YOUR INSTRUCTIONS
Each line below that contains "estudantes" should be counted; give the total alone.

SUPPLIED MATERIAL
== Segment start ==
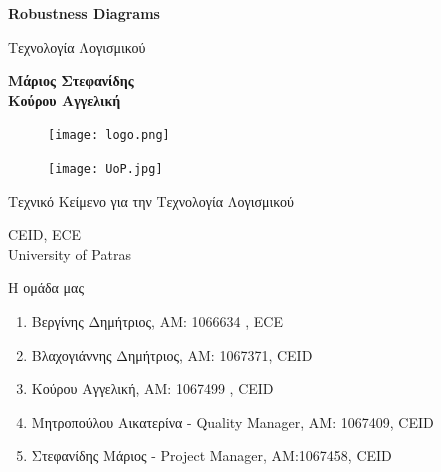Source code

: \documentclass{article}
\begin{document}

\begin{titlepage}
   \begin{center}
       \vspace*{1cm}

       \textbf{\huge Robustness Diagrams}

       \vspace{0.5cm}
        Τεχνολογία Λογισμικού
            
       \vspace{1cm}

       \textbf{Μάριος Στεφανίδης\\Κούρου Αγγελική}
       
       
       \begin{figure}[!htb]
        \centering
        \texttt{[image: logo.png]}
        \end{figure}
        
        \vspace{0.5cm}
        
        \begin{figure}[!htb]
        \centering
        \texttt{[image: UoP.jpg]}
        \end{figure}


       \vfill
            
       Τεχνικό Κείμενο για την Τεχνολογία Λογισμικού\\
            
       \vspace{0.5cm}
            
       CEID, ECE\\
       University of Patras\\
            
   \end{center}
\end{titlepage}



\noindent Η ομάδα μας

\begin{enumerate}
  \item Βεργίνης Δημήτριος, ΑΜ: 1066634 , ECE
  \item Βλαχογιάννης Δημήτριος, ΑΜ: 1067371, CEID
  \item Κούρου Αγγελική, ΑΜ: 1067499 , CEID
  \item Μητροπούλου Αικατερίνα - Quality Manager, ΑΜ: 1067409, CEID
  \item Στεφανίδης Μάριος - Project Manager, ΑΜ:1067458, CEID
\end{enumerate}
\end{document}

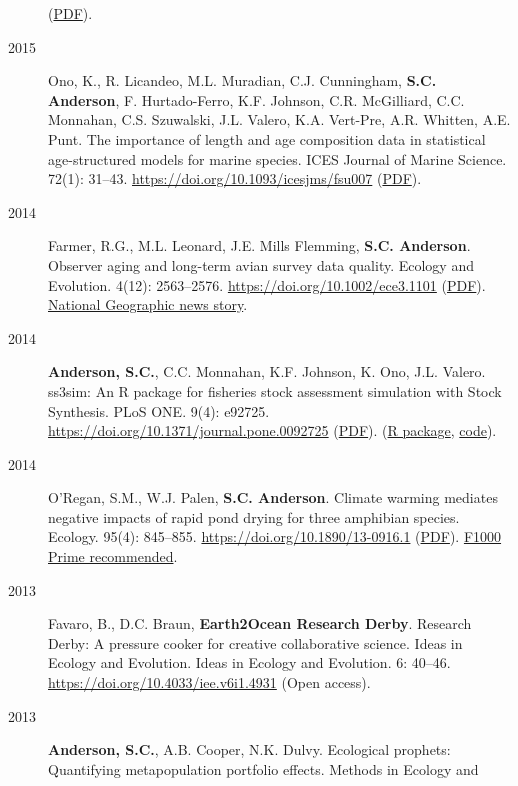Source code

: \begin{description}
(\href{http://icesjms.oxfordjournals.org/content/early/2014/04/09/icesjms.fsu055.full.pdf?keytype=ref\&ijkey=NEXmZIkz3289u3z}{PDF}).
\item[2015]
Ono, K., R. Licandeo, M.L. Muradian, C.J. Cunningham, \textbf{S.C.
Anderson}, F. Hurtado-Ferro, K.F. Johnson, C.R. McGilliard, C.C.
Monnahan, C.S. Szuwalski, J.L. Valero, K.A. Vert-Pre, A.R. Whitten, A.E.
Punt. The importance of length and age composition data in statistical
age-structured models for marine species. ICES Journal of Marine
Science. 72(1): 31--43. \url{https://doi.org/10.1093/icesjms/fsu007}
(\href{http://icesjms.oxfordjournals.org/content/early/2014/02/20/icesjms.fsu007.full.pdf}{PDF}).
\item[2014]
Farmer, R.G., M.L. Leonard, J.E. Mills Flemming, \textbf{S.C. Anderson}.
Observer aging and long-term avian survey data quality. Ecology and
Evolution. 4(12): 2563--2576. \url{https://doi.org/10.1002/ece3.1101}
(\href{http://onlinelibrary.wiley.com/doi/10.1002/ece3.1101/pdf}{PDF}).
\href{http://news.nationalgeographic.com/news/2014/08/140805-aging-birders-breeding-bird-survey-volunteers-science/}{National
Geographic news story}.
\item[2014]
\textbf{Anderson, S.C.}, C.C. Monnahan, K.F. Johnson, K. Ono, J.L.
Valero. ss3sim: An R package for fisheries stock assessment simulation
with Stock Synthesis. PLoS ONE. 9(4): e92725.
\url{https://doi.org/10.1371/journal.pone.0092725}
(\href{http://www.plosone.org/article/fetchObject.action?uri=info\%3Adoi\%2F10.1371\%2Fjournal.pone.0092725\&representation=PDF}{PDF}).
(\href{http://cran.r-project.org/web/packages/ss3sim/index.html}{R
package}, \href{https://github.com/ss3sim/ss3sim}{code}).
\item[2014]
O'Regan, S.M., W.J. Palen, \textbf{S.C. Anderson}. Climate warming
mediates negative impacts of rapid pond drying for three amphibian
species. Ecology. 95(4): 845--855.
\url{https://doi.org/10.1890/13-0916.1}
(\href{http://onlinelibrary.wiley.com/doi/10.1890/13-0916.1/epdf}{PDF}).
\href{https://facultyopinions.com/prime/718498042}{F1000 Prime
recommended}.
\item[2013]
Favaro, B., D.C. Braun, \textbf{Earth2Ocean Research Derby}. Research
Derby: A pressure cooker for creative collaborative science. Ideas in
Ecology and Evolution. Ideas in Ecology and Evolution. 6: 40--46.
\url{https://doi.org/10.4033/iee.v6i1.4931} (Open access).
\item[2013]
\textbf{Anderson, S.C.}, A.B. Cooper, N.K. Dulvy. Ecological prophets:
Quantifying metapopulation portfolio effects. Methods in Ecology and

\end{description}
== Segment end ==
== Segment start ==
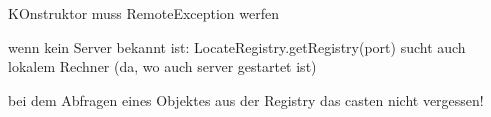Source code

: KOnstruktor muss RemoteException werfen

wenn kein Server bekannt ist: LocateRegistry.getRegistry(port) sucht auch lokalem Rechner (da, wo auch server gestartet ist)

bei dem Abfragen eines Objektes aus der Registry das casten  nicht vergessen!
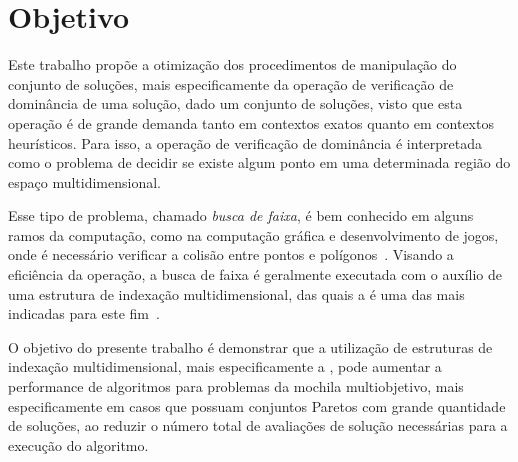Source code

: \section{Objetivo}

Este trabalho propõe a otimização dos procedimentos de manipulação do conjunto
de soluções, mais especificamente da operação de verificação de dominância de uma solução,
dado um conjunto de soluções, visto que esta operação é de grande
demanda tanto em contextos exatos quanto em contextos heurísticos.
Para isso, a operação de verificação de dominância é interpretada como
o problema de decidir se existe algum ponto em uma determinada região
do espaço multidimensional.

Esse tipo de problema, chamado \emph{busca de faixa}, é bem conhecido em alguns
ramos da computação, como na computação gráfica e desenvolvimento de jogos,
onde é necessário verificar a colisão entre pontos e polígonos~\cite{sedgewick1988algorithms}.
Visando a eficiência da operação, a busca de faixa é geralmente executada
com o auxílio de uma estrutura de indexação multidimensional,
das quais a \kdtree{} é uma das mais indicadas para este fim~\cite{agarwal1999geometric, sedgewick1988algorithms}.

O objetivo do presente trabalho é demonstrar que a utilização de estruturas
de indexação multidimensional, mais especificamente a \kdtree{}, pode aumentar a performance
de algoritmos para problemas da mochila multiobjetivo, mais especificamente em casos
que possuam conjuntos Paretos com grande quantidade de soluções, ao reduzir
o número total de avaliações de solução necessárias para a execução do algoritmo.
== Segment end ==
== Segment start ==
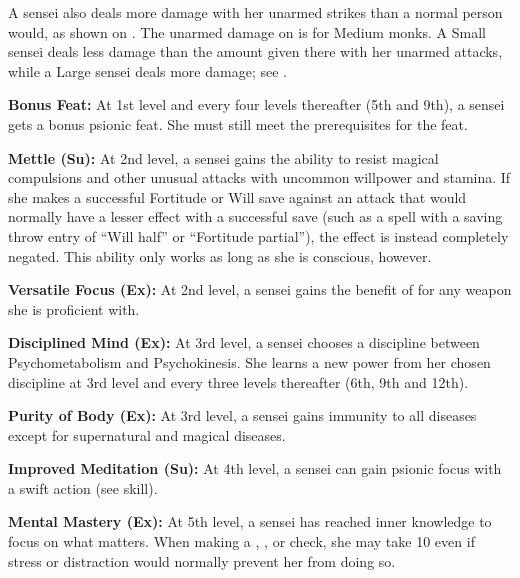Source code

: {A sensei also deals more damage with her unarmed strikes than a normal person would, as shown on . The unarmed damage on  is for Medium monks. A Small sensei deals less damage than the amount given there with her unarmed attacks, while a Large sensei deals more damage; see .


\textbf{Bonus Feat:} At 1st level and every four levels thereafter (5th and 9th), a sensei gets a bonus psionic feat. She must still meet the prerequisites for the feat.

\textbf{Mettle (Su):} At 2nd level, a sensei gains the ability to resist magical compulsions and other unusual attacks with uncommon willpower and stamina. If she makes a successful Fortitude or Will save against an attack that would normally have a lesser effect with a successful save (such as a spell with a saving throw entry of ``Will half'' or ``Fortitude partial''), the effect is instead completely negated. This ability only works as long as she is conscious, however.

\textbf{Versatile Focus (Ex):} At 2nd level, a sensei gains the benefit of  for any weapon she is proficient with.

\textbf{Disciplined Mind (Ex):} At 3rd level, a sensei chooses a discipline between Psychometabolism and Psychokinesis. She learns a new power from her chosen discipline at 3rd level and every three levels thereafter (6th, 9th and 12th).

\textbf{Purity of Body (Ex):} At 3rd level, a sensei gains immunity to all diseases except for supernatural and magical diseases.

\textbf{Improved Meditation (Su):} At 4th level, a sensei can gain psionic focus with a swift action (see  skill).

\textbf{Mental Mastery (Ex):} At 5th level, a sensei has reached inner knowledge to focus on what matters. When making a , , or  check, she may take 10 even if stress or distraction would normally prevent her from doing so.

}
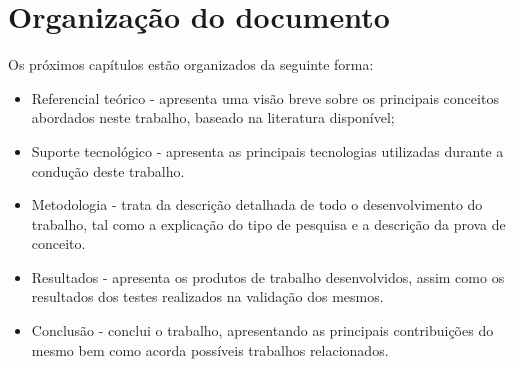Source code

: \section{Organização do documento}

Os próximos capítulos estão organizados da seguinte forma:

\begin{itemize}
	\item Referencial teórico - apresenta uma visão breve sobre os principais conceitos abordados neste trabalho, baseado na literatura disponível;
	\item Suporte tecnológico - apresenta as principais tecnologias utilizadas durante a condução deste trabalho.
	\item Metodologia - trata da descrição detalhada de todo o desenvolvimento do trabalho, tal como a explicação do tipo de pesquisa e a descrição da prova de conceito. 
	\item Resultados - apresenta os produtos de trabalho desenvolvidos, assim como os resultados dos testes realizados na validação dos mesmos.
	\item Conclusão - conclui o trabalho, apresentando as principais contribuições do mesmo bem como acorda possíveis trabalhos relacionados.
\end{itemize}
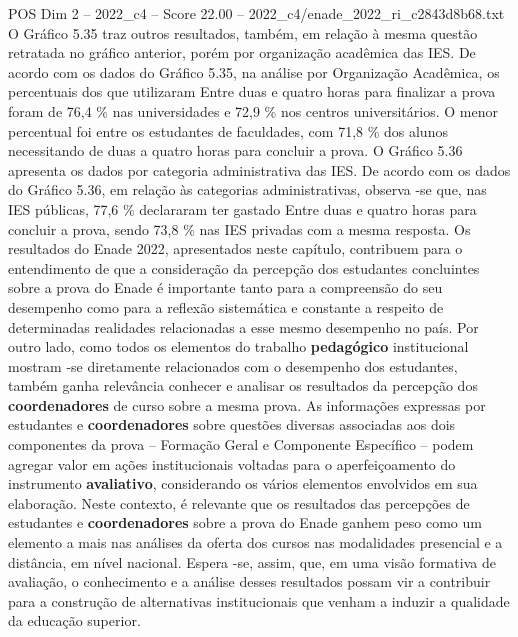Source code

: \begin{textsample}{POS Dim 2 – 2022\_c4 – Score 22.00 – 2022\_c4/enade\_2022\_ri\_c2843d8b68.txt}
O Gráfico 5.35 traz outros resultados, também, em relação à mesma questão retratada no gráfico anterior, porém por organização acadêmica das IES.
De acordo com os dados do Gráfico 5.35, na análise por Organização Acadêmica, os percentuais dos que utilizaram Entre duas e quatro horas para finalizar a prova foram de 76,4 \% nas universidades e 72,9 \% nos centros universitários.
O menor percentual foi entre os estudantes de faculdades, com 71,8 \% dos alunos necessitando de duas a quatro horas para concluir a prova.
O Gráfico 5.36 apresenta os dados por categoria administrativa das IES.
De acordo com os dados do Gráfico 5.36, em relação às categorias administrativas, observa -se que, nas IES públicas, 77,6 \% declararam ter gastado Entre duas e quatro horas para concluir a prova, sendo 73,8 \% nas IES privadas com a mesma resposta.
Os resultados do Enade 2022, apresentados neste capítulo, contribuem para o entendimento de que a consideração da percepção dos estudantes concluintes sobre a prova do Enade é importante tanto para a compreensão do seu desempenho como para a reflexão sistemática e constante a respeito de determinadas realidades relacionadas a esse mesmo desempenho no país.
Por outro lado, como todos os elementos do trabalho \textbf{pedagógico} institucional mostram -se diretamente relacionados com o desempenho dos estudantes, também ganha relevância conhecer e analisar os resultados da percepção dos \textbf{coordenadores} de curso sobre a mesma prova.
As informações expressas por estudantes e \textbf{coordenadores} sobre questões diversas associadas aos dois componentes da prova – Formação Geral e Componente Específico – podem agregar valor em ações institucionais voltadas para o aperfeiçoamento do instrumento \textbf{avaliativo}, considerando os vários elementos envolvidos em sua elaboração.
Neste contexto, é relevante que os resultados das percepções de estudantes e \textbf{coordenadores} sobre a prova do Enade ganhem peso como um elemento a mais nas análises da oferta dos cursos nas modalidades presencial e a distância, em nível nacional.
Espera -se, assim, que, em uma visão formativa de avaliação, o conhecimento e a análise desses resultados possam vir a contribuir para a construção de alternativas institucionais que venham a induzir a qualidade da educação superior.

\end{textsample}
== Segment end ==
PROBLEM SOLUTION
5